Maryam will be giving a report on our recent NLM workshop, and we would appreciate if you could provide a perspective on the approach Openscapes has developed to shift research cultures towards greater collaboration and inclusion through open science.

A total of 35 minutes for presentation and discussion.

Send slides on Aug 5

jules32 commented 4 days ago

Title: How Openscapes supports teams in open science: stories of how we work

Abstract: Openscapes is an approach and community that helps researchers and those supporting research find each other and feel empowered to conduct data-intensive science. We support open science as “kinder science for future us”: the vision is a scientific culture that is more efficient, more kind, and more collaborative, and that can uncover solutions faster together to the most pressing climate and social challenges. Our main activity is mentorship to build open source technical and collaborative leadership skills within and across teams and organizations, connecting groups and role-modeling open practices that are critical elements to helping shift towards open science. We often hear the question: “what does Open Science look like”? I’ll share examples and stories from the growing Openscapes community including NASA, NOAA, EPA, and Black in Marine Science that supports open science as a daily practice, and welcome you to join the open science movement.

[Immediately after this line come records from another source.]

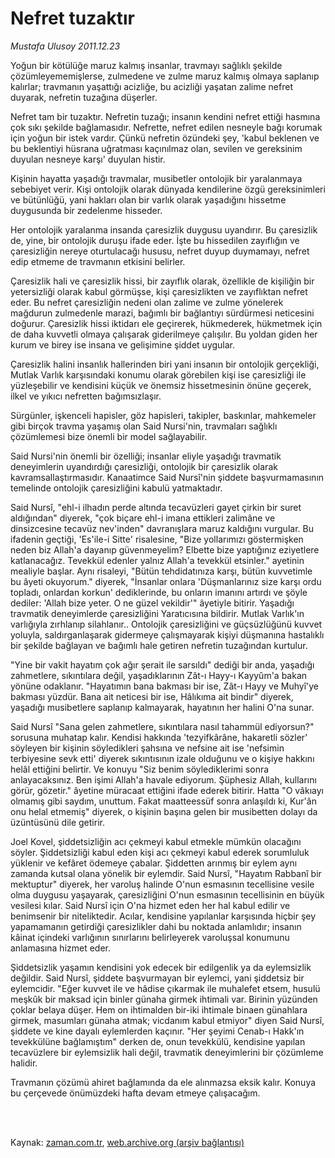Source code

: # Nefret tuzaktır

*Mustafa Ulusoy 2011.12.23*

<td class="columnist-detail">
<p>Yoğun bir kötülüğe maruz kalmış insanlar, travmayı sağlıklı şekilde çözümleyememişlerse, zulmedene ve zulme maruz kalmış olmaya saplanıp kalırlar; travmanın yaşattığı acizliğe, bu acizliği yaşatan zalime nefret duyarak, nefretin tuzağına düşerler.</p>
<p>
<div id="haberMetinDiv">
<p>Nefret tam bir tuzaktır. Nefretin tuzağı; insanın kendini nefret ettiği hasmına çok sıkı şekilde bağlamasıdır. Nefrette, nefret edilen nesneyle bağı korumak için yoğun bir istek vardır. Çünkü nefretin özündeki şey, 'kabul beklenen ve bu beklentiyi hüsrana uğratması kaçınılmaz olan, sevilen ve gereksinim duyulan nesneye karşı' duyulan histir.
<p>Kişinin hayatta yaşadığı travmalar, musibetler ontolojik bir yaralanmaya sebebiyet verir. Kişi ontolojik olarak dünyada kendilerine özgü gereksinimleri ve bütünlüğü, yani hakları olan bir varlık olarak yaşadığını hissetme duygusunda bir zedelenme hisseder.
<p>Her ontolojik yaralanma insanda çaresizlik duygusu uyandırır. Bu çaresizlik de, yine, bir ontolojik duruşu ifade eder. İşte bu hissedilen zayıflığın ve çaresizliğin nereye oturtulacağı hususu, nefret duyup duymamayı, nefret edip etmeme de travmanın etkisini belirler.
<p>Çaresizlik hali ve çaresizlik hissi, bir zayıflık olarak, özellikle de kişiliğin bir yetersizliği olarak kabul görmüşse, kişi çaresizlikten ve zayıflıktan nefret eder. Bu nefret çaresizliğin nedeni olan zalime ve zulme yönelerek mağdurun zulmedenle marazi, bağımlı bir bağlantıyı sürdürmesi neticesini doğurur. Çaresizlik hissi iktidarı ele geçirerek, hükmederek, hükmetmek için de daha kuvvetli olmaya çalışarak giderilmeye çalışılır. Bu yoldan giden her kurum ve birey ise insana ve gelişimine şiddet uygular.
<p>Çaresizlik halini insanlık hallerinden biri yani insanın bir ontolojik gerçekliği, Mutlak Varlık karşısındaki konumu olarak görebilen kişi ise çaresizliği ile yüzleşebilir ve kendisini küçük ve önemsiz hissetmesinin önüne geçerek, ilkel ve yıkıcı nefretten bağımsızlaşır.
<p>Sürgünler, işkenceli hapisler, göz hapisleri, takipler, baskınlar, mahkemeler gibi birçok travma yaşamış olan Said Nursi'nin, travmaları sağlıklı çözümlemesi bize önemli bir model sağlayabilir. 
<p>Said Nursi'nin önemli bir özelliği; insanlar eliyle yaşadığı travmatik deneyimlerin uyandırdığı çaresizliği, ontolojik bir çaresizlik olarak kavramsallaştırmasıdır. Kanaatimce Said Nursî'nin şiddete başvurmamasının temelinde ontolojik çaresizliğini kabulü yatmaktadır.
<p>Said Nursî, "ehl-i ilhadın perde altında tecavüzleri gayet çirkin bir suret aldığından" diyerek, "çok biçare ehl-i imana ettikleri zalimâne ve dinsizcesine tecavüz nev'inden" davranışlara maruz kaldığını vurgular. Bu ifadenin geçtiği, 'Es'ile-i Sitte' risalesine, "Bize yollarımızı göstermişken neden biz Allah'a dayanıp güvenmeyelim? Elbette bize yaptığınız eziyetlere katlanacağız. Tevekkül edenler yalnız Allah'a tevekkül etsinler." ayetinin mealiyle başlar. Aynı risaleyi, "Bütün tehdidatınıza karşı, bütün kuvvetimle bu âyeti okuyorum." diyerek, "İnsanlar onlara 'Düşmanlarınız size karşı ordu topladı, onlardan korkun' dediklerinde, bu onların imanını artırdı ve şöyle dediler: 'Allah bize yeter. O ne güzel vekildir'" âyetiyle bitirir. Yaşadığı travmatik deneyimlerde çaresizliğini Yaratıcısına bildirir. Mutlak Varlık'ın varlığıyla zırhlanıp silahlanır.. Ontolojik çaresizliğini ve güçsüzlüğünü kuvvet yoluyla, saldırganlaşarak gidermeye çalışmayarak kişiyi düşmanına hastalıklı bir şekilde bağlayan ve bağımlı hale getiren nefretin tuzağından kurtulur.
<p>"Yine bir vakit hayatım çok ağır şerait ile sarsıldı" dediği bir anda, yaşadığı zahmetlere, sıkıntılara değil, yaşadıklarının Zât-ı Hayy-ı Kayyûm'a bakan yönüne odaklanır. "Hayatımın bana bakması bir ise, Zât-ı Hayy ve Muhyî'ye bakması yüzdür. Bana ait neticesi bir ise, Hâlıkıma ait bindir" diyerek, yaşadığı musibetlere saplanıp kalmayarak, hayatının her halini O'na sunar.
<p>Said Nursî "Sana gelen zahmetlere, sıkıntılara nasıl tahammül ediyorsun?" sorusuna muhatap kalır. Kendisi hakkında 'tezyifkârâne, hakaretli sözler' söyleyen bir kişinin söyledikleri şahsına ve nefsine ait ise 'nefsimin terbiyesine sevk etti' diyerek sıkıntısının izale olduğunu ve o kişiye hakkını helâl ettiğini belirtir. Ve konuyu "Siz benim söylediklerimi sonra anlayacaksınız. Ben işimi Allah'a havale ediyorum. Şüphesiz Allah, kullarını görür, gözetir." âyetine müracaat ettiğini ifade ederek bitirir. Hatta "O vâkıayı olmamış gibi saydım, unuttum. Fakat maatteessüf sonra anlaşıldı ki, Kur'ân onu helal etmemiş" diyerek, o kişinin başına gelen bir musibetten dolayı da üzüntüsünü dile getirir.
<p>Joel Kovel, şiddetsizliğin acı çekmeyi kabul etmekle mümkün olacağını söyler. Şiddetsizliği kabul eden kişi acı çekmeyi kabul ederek sorumluluk yüklenir ve kefâret ödemeye çabalar. Şiddetten arınmış bir eylem aynı zamanda kutsal olana yönelik bir eylemdir. Said Nursî, "Hayatım Rabbanî bir mektuptur" diyerek, her varoluş halinde O'nun esmasının tecellisine vesile olma duygusu yaşayarak, çaresizliğini O'nun esmasının tecellisinin en büyük vesilesi kılar. Said Nursî için O'na hizmet eden her hal kabul edilir ve benimsenir bir niteliktedir. Acılar, kendisine yapılanlar karşısında hiçbir şey yapamamanın getirdiği çaresizlikler dahi bu noktada anlamlıdır; insanın kâinat içindeki varlığının sınırlarını belirleyerek varoluşsal konumunu anlamasına hizmet eder.
<p>Şiddetsizlik yaşamın kendisini yok edecek bir edilgenlik ya da eylemsizlik değildir. Said Nursî, şiddete başvurmayan bir eylemci, yani şiddetsiz bir eylemcidir. "Eğer kuvvet ile ve hâdise çıkarmak ile muhalefet etsem, husulü meşkûk bir maksad için binler günaha girmek ihtimali var. Birinin yüzünden çoklar belaya düşer. Hem on ihtimalden bir-iki ihtimale binaen günahlara girmek, masumları günaha atmak; vicdanım kabul etmiyor" diyen Said Nursî, şiddete ve kine dayalı eylemlerden kaçınır. "Her şeyimi Cenab-ı Hakk'ın tevekkülüne bağlamıştım" derken de, onun tevekkülü, kendisine yapılan tecavüzlere bir eylemsizlik hali değil, travmatik deneyimlerini bir çözümleme halidir.
<p>Travmanın çözümü ahiret bağlamında da ele alınmazsa eksik kalır. Konuya bu çerçevede önümüzdeki hafta devam etmeye çalışacağım. </p></p></p></p></p></p></p></p></p></p></p></p></p></div>
</p>


<p><br>
		 </br></p></td>

Kaynak: [zaman.com.tr](http://zaman.com.tr/yazar.do?yazino=1218341), [web.archive.org (arşiv bağlantısı)](http://web.archive.org/web/20120317193048/http://www.zaman.com.tr:80/yazar.do?yazino=1218341)
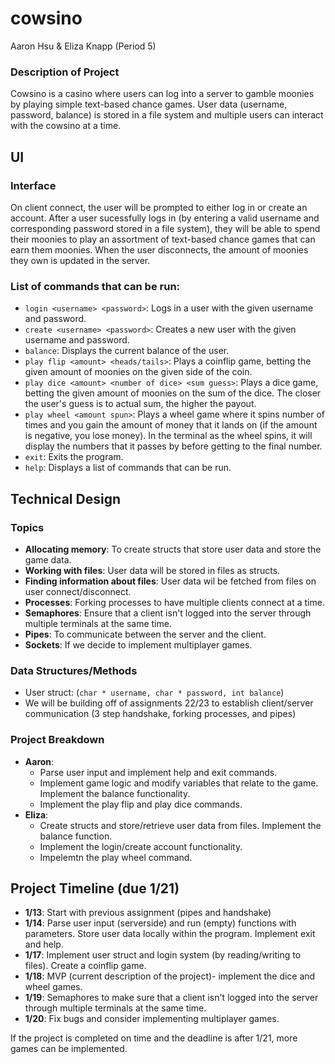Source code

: # cowsino
Aaron Hsu & Eliza Knapp (Period 5)


### Description of Project
Cowsino is a casino where users can log into a server to gamble moonies by playing simple text-based chance games. User data (username, password, balance) is stored in a file system and multiple users can interact with the cowsino at a time.


## UI

### Interface
On client connect, the user will be prompted to either log in or create an account. After a user sucessfully logs in (by entering a valid username and corresponding password stored in a file system), they will be able to spend their moonies to play an assortment of text-based chance games that can earn them moonies. When the user disconnects, the amount of moonies they own is updated in the server.

### List of commands that can be run:
- `login <username> <password>`: Logs in a user with the given username and password.
- `create <username> <password>`: Creates a new user with the given username and password.
- `balance`: Displays the current balance of the user.
- `play flip <amount> <heads/tails>`: Plays a coinflip game, betting the given amount of moonies on the given side of the coin.
- `play dice <amount> <number of dice> <sum guess>`: Plays a dice game, betting the given amount of moonies on the sum of the dice. The closer the user's guess is to actual sum, the higher the payout.
- `play wheel <amount spun>`: Plays a wheel game where it spins <amount spun> number of times and you gain the amount of money that it lands on (if the amount is negative, you lose money). In the terminal as the wheel spins, it will display the numbers that it passes by before getting to the final number.
- `exit`: Exits the program.
- `help`: Displays a list of commands that can be run.


## Technical Design

### Topics
- **Allocating memory**: To create structs that store user data and store the game data.
- **Working with files**: User data will be stored in files as structs.
- **Finding information about files**: User data wil be fetched from files on user connect/disconnect.
- **Processes**: Forking processes to have multiple clients connect at a time.
- **Semaphores**: Ensure that a client isn't logged into the server through multiple terminals at the same time.
- **Pipes**: To communicate between the server and the client.
- **Sockets**: If we decide to implement multiplayer games.

### Data Structures/Methods
- User struct: (`char * username, char * password, int balance`)
- We will be building off of assignments 22/23 to establish client/server communication (3 step handshake, forking processes, and pipes)

### Project Breakdown
- **Aaron**: 
  - Parse user input and implement help and exit commands. 
  - Implement game logic and modify variables that relate to the game. Implement the balance functionality. 
  - Implement the play flip and play dice commands.
- **Eliza**: 
  - Create structs and store/retrieve user data from files. Implement the balance function.
  - Implement the login/create account functionality.
  - Impelemtn the play wheel command.

## Project Timeline (due 1/21)
- **1/13**: Start with previous assignment (pipes and handshake)
- **1/14**: Parse user input (serverside) and run (empty) functions with parameters. Store user data locally within the program. Implement exit and help.
- **1/17**: Implement user struct and login system (by reading/writing to files). Create a coinflip game.
- **1/18**: MVP (current description of the project)- implement the dice and wheel games.
- **1/19**: Semaphores to make sure that a client isn't logged into the server through multiple terminals at the same time.
- **1/20**: Fix bugs and consider implementing multiplayer games. 

If the project is completed on time and the deadline is after 1/21, more games can be implemented.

Bio Julia Stewart Lowndes, PhD Openscapes core team member and founding director

I am a marine ecologist working at the intersection of actionable science, data science, and open science. My main focus is mentoring teams to develop technical and leadership mindsets and skills for data-intensive research, grounded in climate solutions, inclusion, and kindness. I earned my PhD from Stanford University in 2012 studying drivers and impacts of Humboldt squid in a changing climate. In 2018 I founded Openscapes as an open source community following my own research team’s path to better science in less time, as a Mozilla Fellow and Senior Fellow at the National Center for Ecological Analysis and Synthesis (NCEAS) at the University of California Santa Barbara. In 2022 I started Openscapes LLC, a small woman-owned business to support the growing Openscapes open source community.